Nearly half of married couples are missing out on a tax allowance worth £230 a year, according to HM Revenue and Customs.
Since it was introduced in 2015, only 2.2 million couples have claimed the marriage tax allowance from 4.4 million eligible.
According to the Government the application process is now simpler.
Last year HMRC reported that only a quarter of eligible couples – married couples and those in a civil partnership – were claiming.
The latest figures were obtained as the result of a Freedom of Information request to HMRC by insurance company Royal London.
Steve Webb, director of policy at Royal London, said: “When family finances are so tight, I would encourage every married couple to check whether they might be eligible, including for the last two years, as they could qualify for a useful lump sum as well as a reduction in their ongoing tax bill.”
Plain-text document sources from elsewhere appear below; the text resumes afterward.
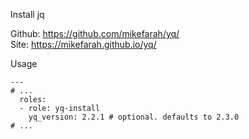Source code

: Install jq

Github: https://github.com/mikefarah/yq/  
Site: https://mikefarah.github.io/yq/

Usage
```
---
# ...
  roles:
  - role: yq-install
    yq_version: 2.2.1 # optional. defaults to 2.3.0
# ...
```
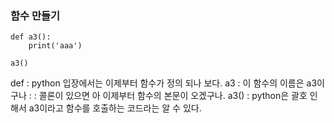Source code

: ### 함수 만들기

```
def a3():
    print('aaa')

a3()
```

def : python 입장에서는 이제부터 함수가 정의 되나 보다.
a3 : 이 함수의 이름은 a3이구나
: : 콜론이 있으면 아 이제부터 함수의 본문이 오겠구나.
a3() : python은 괄호 인해서 a3이라고 함수를 호출하는 코드라는 알 수 있다.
This is now the Marriage Allowance works:
Partners must either be married or in a civil partnership.
One partner must be working, and paying tax at the basic rate of 20%. If he or she is earning over £45,000 (£43,000 in Scotland) they are not eligible.
The other partner must be earning less than £11,500 in 2017-18, meaning they pay no tax.
If the above conditions are satisfied, the partner not paying tax can transfer 10% of his or her tax allowance to a partner, so saving £230 in this tax year.
Back-claims can be made for previous years.
HMRC has organised advertising campaigns to persuade people to apply for the allowance.
A spokesman for HMRC said: “Applications have increased year on year, and the application process is easy, and families can apply at a time which is convenient for them.”
A government spokesman said: “2.2 million couples across the UK are keeping more of the money they earn thanks to the Marriage Allowance.
“Applications have increased year on year and we have simplified the application process to make it easier for families to apply at a time which is convenient for them.”